Ягода слушал молодого чекиста о нападении белобандитов во время испытательного полета, и вдруг перебил, словно тот говорил о чем-то неважном.
– А что товарищ Малюков… Вот вы профессора знаете почти год… Так?
– Так, товарищ Ягода. Даже чуть больше.
Заместитель председателя поднялся из-за стола, жестом остановил попытавшегося подняться гостя, прошелся по кабинету.
– Не показалось вам что-нибудь странным в его поведении…
– Странным?
Ягода кивнул, не стараясь дополнительными вопросами облегчать положение Малюкова.
Федосей озадаченно посмотрел на него, незаметно вытерев о галифе вспотевшие ладони…
Он понимал, что от него чего-то ждут, но не понимал пока чего именно. Что может быть странного в гении? Все там может быть странным. От привычки застывать в задумчивости, а потом соображать где он, до умения из нескольких разрозненных фактов делать не просто верный вывод, а выдавать конструктивное решение… Только для гения это, вероятно, норма…

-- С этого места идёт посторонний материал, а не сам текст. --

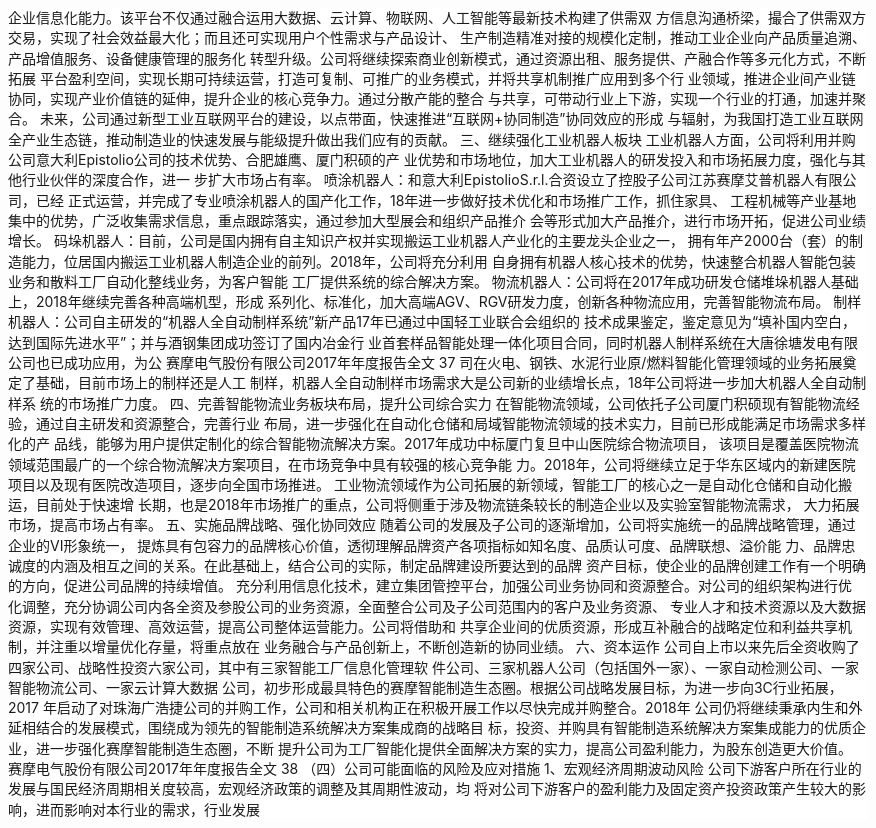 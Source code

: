 企业信息化能力。该平台不仅通过融合运用大数据、云计算、物联网、人工智能等最新技术构建了供需双
方信息沟通桥梁，撮合了供需双方交易，实现了社会效益最大化；而且还可实现用户个性需求与产品设计、
生产制造精准对接的规模化定制，推动工业企业向产品质量追溯、产品增值服务、设备健康管理的服务化
转型升级。公司将继续探索商业创新模式，通过资源出租、服务提供、产融合作等多元化方式，不断拓展
平台盈利空间，实现长期可持续运营，打造可复制、可推广的业务模式，并将共享机制推广应用到多个行
业领域，推进企业间产业链协同，实现产业价值链的延伸，提升企业的核心竞争力。通过分散产能的整合
与共享，可带动行业上下游，实现一个行业的打通，加速并聚合。
未来，公司通过新型工业互联网平台的建设，以点带面，快速推进“互联网+协同制造”协同效应的形成
与辐射，为我国打造工业互联网全产业生态链，推动制造业的快速发展与能级提升做出我们应有的贡献。
三、继续强化工业机器人板块
工业机器人方面，公司将利用并购公司意大利Epistolio公司的技术优势、合肥雄鹰、厦门积硕的产
业优势和市场地位，加大工业机器人的研发投入和市场拓展力度，强化与其他行业伙伴的深度合作，进一
步扩大市场占有率。
喷涂机器人：和意大利EpistolioS.r.l.合资设立了控股子公司江苏赛摩艾普机器人有限公司，已经
正式运营，并完成了专业喷涂机器人的国产化工作，18年进一步做好技术优化和市场推广工作，抓住家具、
工程机械等产业基地集中的优势，广泛收集需求信息，重点跟踪落实，通过参加大型展会和组织产品推介
会等形式加大产品推介，进行市场开拓，促进公司业绩增长。
码垛机器人：目前，公司是国内拥有自主知识产权并实现搬运工业机器人产业化的主要龙头企业之一，
拥有年产2000台（套）的制造能力，位居国内搬运工业机器人制造企业的前列。2018年，公司将充分利用
自身拥有机器人核心技术的优势，快速整合机器人智能包装业务和散料工厂自动化整线业务，为客户智能
工厂提供系统的综合解决方案。
物流机器人：公司将在2017年成功研发仓储堆垛机器人基础上，2018年继续完善各种高端机型，形成
系列化、标准化，加大高端AGV、RGV研发力度，创新各种物流应用，完善智能物流布局。
制样机器人：公司自主研发的“机器人全自动制样系统”新产品17年已通过中国轻工业联合会组织的
技术成果鉴定，鉴定意见为“填补国内空白，达到国际先进水平”；并与酒钢集团成功签订了国内冶金行
业首套样品智能处理一体化项目合同，同时机器人制样系统在大唐徐塘发电有限公司也已成功应用，为公
赛摩电气股份有限公司2017年年度报告全文
37
司在火电、钢铁、水泥行业原/燃料智能化管理领域的业务拓展奠定了基础，目前市场上的制样还是人工
制样，机器人全自动制样市场需求大是公司新的业绩增长点，18年公司将进一步加大机器人全自动制样系
统的市场推广力度。
四、完善智能物流业务板块布局，提升公司综合实力
在智能物流领域，公司依托子公司厦门积硕现有智能物流经验，通过自主研发和资源整合，完善行业
布局，进一步强化在自动化仓储和局域智能物流领域的技术实力，目前已形成能满足市场需求多样化的产
品线，能够为用户提供定制化的综合智能物流解决方案。2017年成功中标厦门复旦中山医院综合物流项目，
该项目是覆盖医院物流领域范围最广的一个综合物流解决方案项目，在市场竞争中具有较强的核心竞争能
力。2018年，公司将继续立足于华东区域内的新建医院项目以及现有医院改造项目，逐步向全国市场推进。
工业物流领域作为公司拓展的新领域，智能工厂的核心之一是自动化仓储和自动化搬运，目前处于快速增
长期，也是2018年市场推广的重点，公司将侧重于涉及物流链条较长的制造企业以及实验室智能物流需求，
大力拓展市场，提高市场占有率。
五、实施品牌战略、强化协同效应
随着公司的发展及子公司的逐渐增加，公司将实施统一的品牌战略管理，通过企业的VI形象统一，
提炼具有包容力的品牌核心价值，透彻理解品牌资产各项指标如知名度、品质认可度、品牌联想、溢价能
力、品牌忠诚度的内涵及相互之间的关系。在此基础上，结合公司的实际，制定品牌建设所要达到的品牌
资产目标，使企业的品牌创建工作有一个明确的方向，促进公司品牌的持续增值。
充分利用信息化技术，建立集团管控平台，加强公司业务协同和资源整合。对公司的组织架构进行优
化调整，充分协调公司内各全资及参股公司的业务资源，全面整合公司及子公司范围内的客户及业务资源、
专业人才和技术资源以及大数据资源，实现有效管理、高效运营，提高公司整体运营能力。公司将借助和
共享企业间的优质资源，形成互补融合的战略定位和利益共享机制，并注重以增量优化存量，将重点放在
业务融合与产品创新上，不断创造新的协同业绩。
六、资本运作
公司自上市以来先后全资收购了四家公司、战略性投资六家公司，其中有三家智能工厂信息化管理软
件公司、三家机器人公司（包括国外一家）、一家自动检测公司、一家智能物流公司、一家云计算大数据
公司，初步形成最具特色的赛摩智能制造生态圈。根据公司战略发展目标，为进一步向3C行业拓展，2017
年启动了对珠海广浩捷公司的并购工作，公司和相关机构正在积极开展工作以尽快完成并购整合。2018年
公司仍将继续秉承内生和外延相结合的发展模式，围绕成为领先的智能制造系统解决方案集成商的战略目
标，投资、并购具有智能制造系统解决方案集成能力的优质企业，进一步强化赛摩智能制造生态圈，不断
提升公司为工厂智能化提供全面解决方案的实力，提高公司盈利能力，为股东创造更大价值。
赛摩电气股份有限公司2017年年度报告全文
38
（四）公司可能面临的风险及应对措施
1、宏观经济周期波动风险
公司下游客户所在行业的发展与国民经济周期相关度较高，宏观经济政策的调整及其周期性波动，均
将对公司下游客户的盈利能力及固定资产投资政策产生较大的影响，进而影响对本行业的需求，行业发展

– Да нет… Нет. Иногда правда задумается о чем-то и потом смотрит так, словно не узнаёт…
Он вспомнил действительно странную вещь и со смущенной усмешкой сообщил.
– Крестится вот иногда по православному…
Ягода промолчал и Федосей неуверенно продолжил.

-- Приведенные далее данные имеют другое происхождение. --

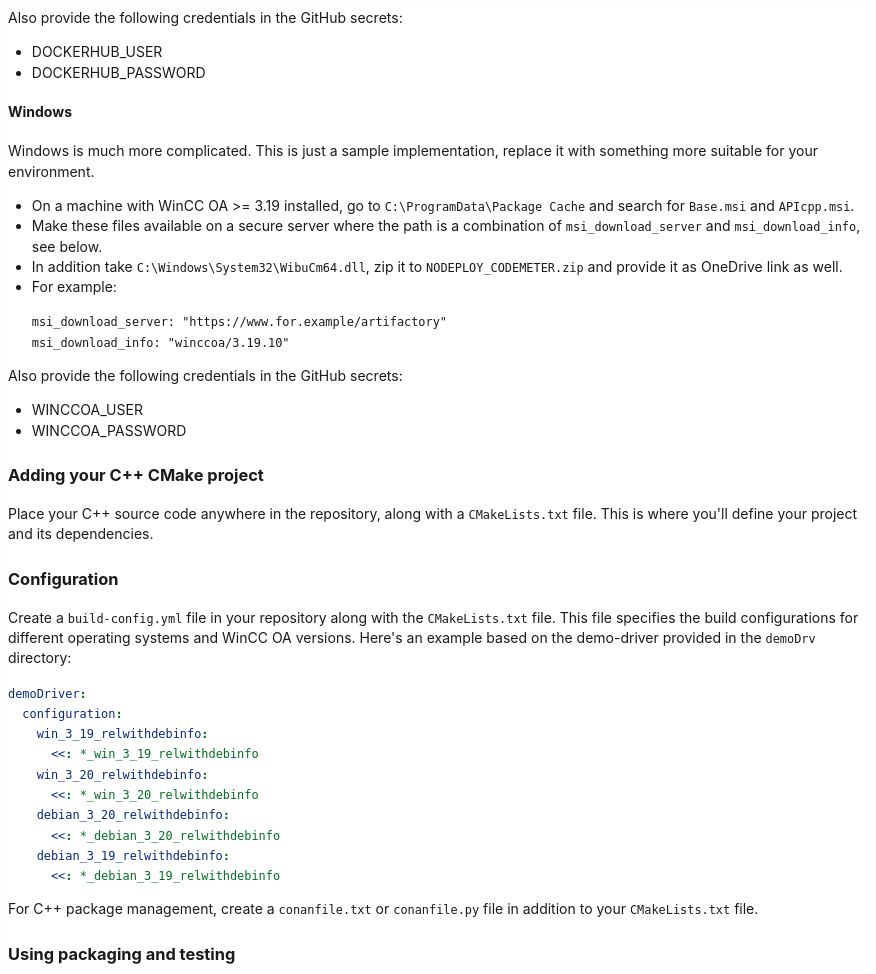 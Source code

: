 Also provide the following credentials in the GitHub secrets:
- DOCKERHUB_USER
- DOCKERHUB_PASSWORD

#### Windows

Windows is much more complicated.
This is just a sample implementation, replace it with something more suitable for your environment.

- On a machine with WinCC OA >= 3.19 installed, go to `C:\ProgramData\Package Cache` and search for `Base.msi` and `APIcpp.msi`.
- Make these files available on a secure server where the path is a combination of `msi_download_server` and `msi_download_info`, see below.
- In addition take `C:\Windows\System32\WibuCm64.dll`, zip it to `NODEPLOY_CODEMETER.zip` and provide it as OneDrive link as well.
- For example:
    ```
    msi_download_server: "https://www.for.example/artifactory"
    msi_download_info: "winccoa/3.19.10"
    ```

Also provide the following credentials in the GitHub secrets:
- WINCCOA_USER
- WINCCOA_PASSWORD

### Adding your C++ CMake project

Place your C++ source code anywhere in the repository, along with a `CMakeLists.txt` file.
This is where you'll define your project and its dependencies.

### Configuration

Create a `build-config.yml` file in your repository along with the `CMakeLists.txt` file.
This file specifies the build configurations for different operating systems and WinCC OA versions.
Here's an example based on the demo-driver provided in the `demoDrv` directory:

```yaml
demoDriver:
  configuration:
    win_3_19_relwithdebinfo:
      <<: *_win_3_19_relwithdebinfo
    win_3_20_relwithdebinfo:
      <<: *_win_3_20_relwithdebinfo
    debian_3_20_relwithdebinfo:
      <<: *_debian_3_20_relwithdebinfo
    debian_3_19_relwithdebinfo:
      <<: *_debian_3_19_relwithdebinfo
```

For C++ package management, create a `conanfile.txt` or `conanfile.py` file in addition to your `CMakeLists.txt` file.

### Using packaging and testing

– Только ведь это среди представителей умственного труда не редкость? Заработался человек и…
– Ну-ну, – приободрил его Ягода. – Интересно…
С минуту Федосей вспоминал еще что-нибудь примечательное, но…
Видя, как чекист старается припомнить что-то еще, зампред ОГПУ махнул рукой. Хоть других дел было по горло, хоть людей катастрофически не хватало, а профессора нужно было брать в разработку всерьёз. К слишком серьезным вещам оказался допущен немец. Слишком большие надежды на него возлагались. Сам Генрих Григорьевич вполне мог представить себе человека без будущего, повидал таких, но вот человека без прошлого – нет. Было у профессора прошлое. Было. Существовало. Только вот куда оно подевалось?
– Ладно, товарищ Малюков… У меня к вам иное поручение.
…Выйдя из здания ОГПУ, Федосей лавируя между редкими авто и пролетками, перешел площадь и по Ильинке направился к Кремлю.
Москва смотрелась словно город будущего.
Вертя головой, и ловя глазами приметы грядущего, Федосей размышлял о том, что мог извлечь из их разговора товарищ Ягода. Странный разговор какой-то вышел. Чудной.
Если только, конечно не имел какого-то скрытого от молодого чекиста смысла, второго, а то и третьего дна.